The Read/Write node may consequently have exclusive access to a
transaction log 244 which provides a persistent view of in-flight
transactions. Transaction log 244 may persist namespace only or
namespace and data included within in-flight file system
transactions. While being members of the same bridge cluster 205,
there may be minimal direct interaction between the nodes 202 and
222 if the cluster is configured to provide managed, but
substantially independent multi-client access to a given object
storage container/bucket.
[0035] In an aspect, bridge node 204 may be configured as the
Read/Write node and bridge node 224 as a Read-Only node. Each node
has its own partially independent view of the state of the file
system namespace via the transactions and objects recorded in its
respective OSFS cache. Configured in this manner, bridge node 204
implements and is immediately aware of all pending namespace state
changes while bridge node 224 is exposed to such changes via the
backend storages 240 and 250 only after the changes are replicated
by bridge node 204 from its OSFS cache 208. For example, in
response to bridge node 204 receiving a file rename file system
command, OSFS 206 will instantiate one or more object-based
operations to form a file system transaction that implements the
command in the object namespace.
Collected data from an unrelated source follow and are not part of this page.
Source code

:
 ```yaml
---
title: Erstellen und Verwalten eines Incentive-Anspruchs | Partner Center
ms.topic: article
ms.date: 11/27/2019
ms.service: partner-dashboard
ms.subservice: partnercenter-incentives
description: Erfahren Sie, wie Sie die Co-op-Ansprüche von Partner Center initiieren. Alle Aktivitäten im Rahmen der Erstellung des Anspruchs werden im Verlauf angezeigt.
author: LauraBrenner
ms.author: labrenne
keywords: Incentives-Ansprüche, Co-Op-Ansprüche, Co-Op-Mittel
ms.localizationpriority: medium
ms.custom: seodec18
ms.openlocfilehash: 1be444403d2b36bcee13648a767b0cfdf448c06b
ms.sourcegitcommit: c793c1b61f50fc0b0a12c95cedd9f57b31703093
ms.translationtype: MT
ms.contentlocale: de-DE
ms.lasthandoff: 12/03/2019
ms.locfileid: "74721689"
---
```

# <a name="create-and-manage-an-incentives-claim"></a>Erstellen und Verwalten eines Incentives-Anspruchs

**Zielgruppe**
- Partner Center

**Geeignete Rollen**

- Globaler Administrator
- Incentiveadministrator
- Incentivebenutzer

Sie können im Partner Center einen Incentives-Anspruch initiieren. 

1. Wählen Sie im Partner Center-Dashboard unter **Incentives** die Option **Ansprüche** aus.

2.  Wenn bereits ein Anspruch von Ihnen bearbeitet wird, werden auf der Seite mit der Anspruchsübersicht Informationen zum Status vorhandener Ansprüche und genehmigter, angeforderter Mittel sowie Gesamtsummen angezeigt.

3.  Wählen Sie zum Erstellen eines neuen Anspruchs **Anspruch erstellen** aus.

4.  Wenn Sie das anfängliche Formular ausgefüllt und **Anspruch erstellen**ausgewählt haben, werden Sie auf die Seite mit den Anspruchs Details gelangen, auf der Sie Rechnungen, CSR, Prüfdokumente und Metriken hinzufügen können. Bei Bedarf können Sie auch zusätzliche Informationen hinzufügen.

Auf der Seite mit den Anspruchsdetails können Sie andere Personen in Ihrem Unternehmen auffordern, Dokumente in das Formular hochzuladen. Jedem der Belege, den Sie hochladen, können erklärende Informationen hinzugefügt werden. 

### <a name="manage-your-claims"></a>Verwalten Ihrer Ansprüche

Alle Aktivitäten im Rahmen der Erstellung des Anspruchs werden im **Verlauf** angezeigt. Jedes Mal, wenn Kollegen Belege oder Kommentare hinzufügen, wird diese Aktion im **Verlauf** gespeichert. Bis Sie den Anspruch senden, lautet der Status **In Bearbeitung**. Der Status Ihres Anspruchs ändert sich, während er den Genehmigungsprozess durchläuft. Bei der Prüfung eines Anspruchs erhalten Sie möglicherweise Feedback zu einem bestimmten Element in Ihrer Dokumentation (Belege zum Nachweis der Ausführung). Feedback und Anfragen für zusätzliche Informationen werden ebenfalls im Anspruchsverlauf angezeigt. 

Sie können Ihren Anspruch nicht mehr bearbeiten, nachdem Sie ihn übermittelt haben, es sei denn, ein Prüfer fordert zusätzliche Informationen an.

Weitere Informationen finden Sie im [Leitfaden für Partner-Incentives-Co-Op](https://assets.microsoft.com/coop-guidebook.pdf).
OSFS cache 208 records the
object-based operations in an intent log (not depicted) within
non-volatile storage 211 where the operations remain until an
asynchronous writer service replicates the file system transaction
to OSA 210 which, in cooperation with OBS servers 215 and/or 217
executes the object-based operations with respect to the namespace
and/or inode objects within object stores 240 and/or 250. Prior to
replication and effective execution of the file system transaction,
bridge node 224 remains unaware of and unable to determine that the
namespace change has occurred. This eventual consistency model is
typical of shared object storage systems but not of shared file
system storage in which locking or other concurrency mechanisms are
used to ensure a consistent view of the hierarchical file system
structure.
[0036] FIGS. 3 and 4 depict OBS bridge functionality such as may be
deployed by Read/Write bridge node 204 and/or Read-Only node 224 to
optimize I/O responsiveness to file system commands while
maintaining coherence in the file system view of object-based
storage. The disclosed examples provide a local read and write-back
cache in which update transactions and associated data are stored
in persistent storage for failure recoverability. In another
aspect, concurrency for read-only nodes is a tunable metric that
can be set and adjusted by a read-cache time to live (TTL)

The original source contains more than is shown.